The receiving unit 130 or the processing unit 150 is of particular interest in the non-linear component signal caused by multiple modes of the interface, the Lamb wave, or the non-linear component signal caused by reflected waves of various modes in the flat-shaped object 10 The signal of the mode is extracted and it is time-reversed.

Although the drawing shows a time reversal method for an array transducer in which N receivers 130 are arranged, the embodiment of the present invention is not limited to the array transducer, but is also limited by the receiver 130 installed individually. Can be implemented.

Referring to the first picture of FIG. 6, one of N receivers 130 provided in the array transducer is excited. The excited incident wave propagates to the subject 10.

Referring to the second picture of FIG. 6, the scattering signal (first reflection signal) reflected at the P position of the second surface 12 corresponding to the boundary surface of the subject 10 is received by each receiving unit 130. The characteristics of the medium of the subject 10, the surface geometry of the subject 10, and the distance difference from each receiving part 130 disposed on the first surface 11 to the second surface 12 are different for each receiving part 130 It is represented by a physical amount, such as a difference in the time delay amount of the echo signal or a waveform difference of each receiver 130.

According to the time reversal method of the present invention, only data regarding a time delay amount difference or a waveform difference is required, and knowledge of prior information is not required at all.
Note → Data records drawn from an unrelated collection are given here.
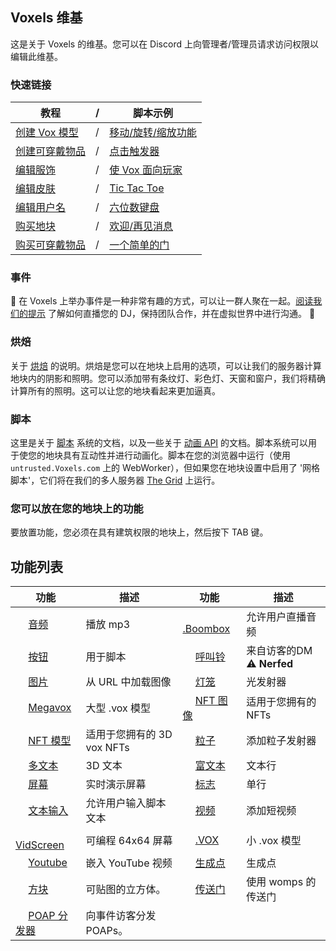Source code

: ## Voxels 维基

这是关于 Voxels 的维基。您可以在 Discord 上向管理者/管理员请求访问权限以编辑此维基。

### 快速链接

| 教程 |  / |脚本示例|
|------|------|------|
|[创建 Vox 模型](./Parcels/Make-Vox-Model)|/|[移动/旋转/缩放功能](./Scripting/Examples/Move-rotate-scale-Feature)|
|[创建可穿戴物品](./Player_customization/Create_a_wearable)|/|[点击触发器](./Scripting/Examples/Click-trigger)|
|[编辑服饰](./Player_customization/Costume_tab)|/|[使 Vox 面向玩家](./Scripting/Examples/Turn)|
|[编辑皮肤](./Player_customization/Avatar_skin)|/|[Tic Tac Toe](./Scripting/Examples/TicTacToe)|
|[编辑用户名](./Player_customization/Username)|/|[六位数键盘](./Scripting/Examples/keypad_six_digits)|
|[购买地块](./Parcels/Buy-a-parcel)|/|[欢迎/再见消息](./Scripting/Examples/welcome_message)|
| [购买可穿戴物品](./Player_customization/Buy-a-Wearable) |/|[一个简单的门](./Scripting/Examples/Simple-Door)|

### 事件

📅 在 Voxels 上举办事件是一种非常有趣的方式，可以让一群人聚在一起。[阅读我们的提示](./Events) 了解如何直播您的 DJ，保持团队合作，并在虚拟世界中进行沟通。 🎉

### 烘焙

关于 [烘焙](./Parcels/light-map) 的说明。烘焙是您可以在地块上启用的选项，可以让我们的服务器计算地块内的阴影和照明。您可以添加带有条纹灯、彩色灯、天窗和窗户，我们将精确计算所有的照明。这可以让您的地块看起来更加逼真。

### 脚本

这里是关于 [脚本](./Scripting/) 系统的文档，以及一些关于 [动画 API](./Scripting/Animation-API) 的文档。脚本系统可以用于使您的地块具有互动性并进行动画化。脚本在您的浏览器中运行（使用 `untrusted.Voxels.com` 上的 WebWorker），但如果您在地块设置中启用了 '网格脚本'，它们将在我们的多人服务器 [The Grid](./Scripting/TheGrid) 上运行。

### 您可以放在您的地块上的功能
要放置功能，您必须在具有建筑权限的地块上，然后按下 TAB 键。
## 功能列表

| 功能 | 描述 | 功能 | 描述 |
| ------ | ------ | ------ | ------ |
|<img width='16' src='https://www.cryptovoxels.com/icons/audio.png' />  [音频](./features/audio) | 播放 mp3 | <img width='16' src='https://www.cryptovoxels.com/icons/audio.png' /> [.Boombox](./features/boombox) |允许用户直播音频|
|<img width='16' src='https://www.cryptovoxels.com/icons/button.png' /> [按钮](./features/button)| 用于脚本 | <img width='16' src='https://www.cryptovoxels.com/icons/call-bell.png' /> [呼叫铃](./features/call-bell) |来自访客的DM :warning: **Nerfed**|
|<img width='16' src='https://www.cryptovoxels.com/icons/image.png' />  [图片](./features/image)| 从 URL 中加载图像 | <img width='16' src='https://www.cryptovoxels.com/icons/lantern.png' />  [灯笼](./features/lantern) |光发射器|
|<img width='16' src='https://www.cryptovoxels.com/icons/megavox.png' /> [Megavox](./features/megavox)| 大型 .vox 模型 | <img width='16' src='https://www.cryptovoxels.com/icons/nft-image.png'  /> [NFT 图像](./features/nft-image) |适用于您拥有的 NFTs |
<img width='16' src='https://www.cryptovoxels.com/icons/nft-model.png'  /> [NFT 模型](./features/nft-model) |适用于您拥有的 3D vox NFTs |<img width='16' src='https://www.cryptovoxels.com/icons/particle.png'  /> [粒子](./features/particles)| 添加粒子发射器 |
|<img width='16' src='//www.cryptovoxels.com/icons/polytext.png' /> [多文本](./features/polytext)| 3D 文本 | <img width='16' src='//www.cryptovoxels.com/icons/richtext.png' /> [富文本](./features/richtext)| 文本行 |
|<img width='16' src='//www.cryptovoxels.com/icons/screen.png' /> [屏幕](./features/screen)|实时演示屏幕| <img width='16' src='//www.cryptovoxels.com/icons/sign.png' /> [标志](./features/sign)|单行|
|<img width='16' src='//www.cryptovoxels.com/icons/text-input.png' />  [文本输入](./features/text-input)|允许用户输入脚本文本|<img width='16' src='//www.cryptovoxels.com/icons/video.png' /> [视频](./features/video)|添加短视频|
|<img width='16' src='//www.cryptovoxels.com/icons/vid-screen.png' /> [VidScreen](./features/vid-screen)|可编程 64x64 屏幕|<img width='16' src='//www.cryptovoxels.com/icons/vox-model.png' /> [.VOX](./features/vox-model)|小 .vox 模型|
|<img width='16' src='//www.cryptovoxels.com/icons/youtube.png' /> [Youtube](./features/youtube)|嵌入 YouTube 视频|<img width='16' src='//www.cryptovoxels.com/icons/zen-icon.png' /> [生成点](./features/spawn-point)|生成点|
<img width='16' src='https://www.cryptovoxels.com/icons/cube.png' /> [方块](./features/cube) |可贴图的立方体。 |<img width='16' src='https://www.cryptovoxels.com/icons/portal.png' /> [传送门](./features/portal) |使用 womps 的传送门
<img width='16' src='https://www.cryptovoxels.com/icons/poap.png' /> [POAP 分发器](./features/POAP-Dispenser) |向事件访客分发 POAPs。 |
Since the distance to the P position is divided by the speed of the ultrasound, the time delay amount or waveform difference for each receiver 130 is different from the surface geometry of the subject 10 or the distance from each receiver 130 to the P position. Preliminary information such as differences is already included. Accordingly, if the time delay amount is calculated from the signal emitted and received by the receiving unit 130 and time reversal processing is used, detection of the P position is possible without knowing prior information such as surface geometry or media characteristics.
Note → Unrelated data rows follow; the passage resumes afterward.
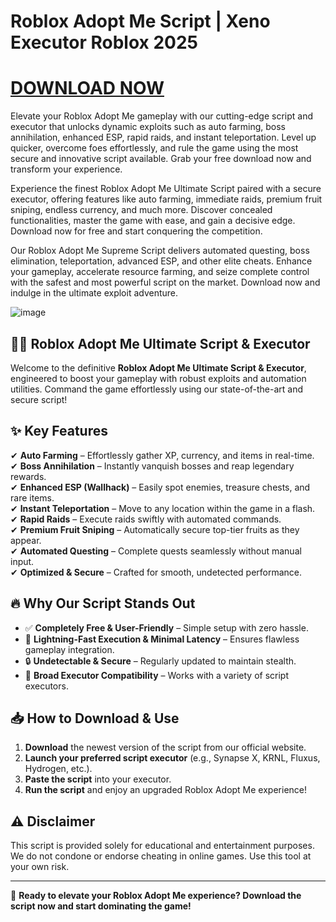 # Roblox Adopt Me Script | Xeno Executor Roblox 2025

# [DOWNLOAD NOW](https://telegra.ph/Actual-Link-For-Download-02-24)

Elevate your Roblox Adopt Me gameplay with our cutting-edge script and executor that unlocks dynamic exploits such as auto farming, boss annihilation, enhanced ESP, rapid raids, and instant teleportation. Level up quicker, overcome foes effortlessly, and rule the game using the most secure and innovative script available. Grab your free download now and transform your experience.

Experience the finest Roblox Adopt Me Ultimate Script paired with a secure executor, offering features like auto farming, immediate raids, premium fruit sniping, endless currency, and much more. Discover concealed functionalities, master the game with ease, and gain a decisive edge. Download now for free and start conquering the competition.

Our Roblox Adopt Me Supreme Script delivers automated questing, boss elimination, teleportation, advanced ESP, and other elite cheats. Enhance your gameplay, accelerate resource farming, and seize complete control with the safest and most powerful script on the market. Download now and indulge in the ultimate exploit adventure.

![image](https://i.postimg.cc/J0VFq94f/image.png)

## 🏴‍☠️ Roblox Adopt Me Ultimate Script & Executor

Welcome to the definitive **Roblox Adopt Me Ultimate Script & Executor**, engineered to boost your gameplay with robust exploits and automation utilities. Command the game effortlessly using our state-of-the-art and secure script!

## ✨ Key Features

✔ **Auto Farming** – Effortlessly gather XP, currency, and items in real-time.  
✔ **Boss Annihilation** – Instantly vanquish bosses and reap legendary rewards.  
✔ **Enhanced ESP (Wallhack)** – Easily spot enemies, treasure chests, and rare items.  
✔ **Instant Teleportation** – Move to any location within the game in a flash.  
✔ **Rapid Raids** – Execute raids swiftly with automated commands.  
✔ **Premium Fruit Sniping** – Automatically secure top-tier fruits as they appear.  
✔ **Automated Questing** – Complete quests seamlessly without manual input.  
✔ **Optimized & Secure** – Crafted for smooth, undetected performance.

## 🔥 Why Our Script Stands Out

- ✅ **Completely Free & User-Friendly** – Simple setup with zero hassle.  
- 🚀 **Lightning-Fast Execution & Minimal Latency** – Ensures flawless gameplay integration.  
- 🔒 **Undetectable & Secure** – Regularly updated to maintain stealth.  
- 🎯 **Broad Executor Compatibility** – Works with a variety of script executors.

## 📥 How to Download & Use

1. **Download** the newest version of the script from our official website.
2. **Launch your preferred script executor** (e.g., Synapse X, KRNL, Fluxus, Hydrogen, etc.).
3. **Paste the script** into your executor.
4. **Run the script** and enjoy an upgraded Roblox Adopt Me experience!

## ⚠ Disclaimer

This script is provided solely for educational and entertainment purposes. We do not condone or endorse cheating in online games. Use this tool at your own risk.

---

🚀 **Ready to elevate your Roblox Adopt Me experience? Download the script now and start dominating the game!**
Although the prior information about the array transducer or the subject 10 is not known at all, the signal returned by propagating the inside of the subject 10 is used to return the prior information regarding the geometry and physical properties of the subject 10 It is reflected as it is. In the time reversal method, the propagation time of ultrasonic waves is based on the invariant characteristics of the array transducer or the subject 10 even if no prior information about the array transducer or the subject 10 is input. Moreover, according to the present invention, the size of the second harmonic can be significantly increased due to the first ultrasonic wave and the second ultrasonic wave.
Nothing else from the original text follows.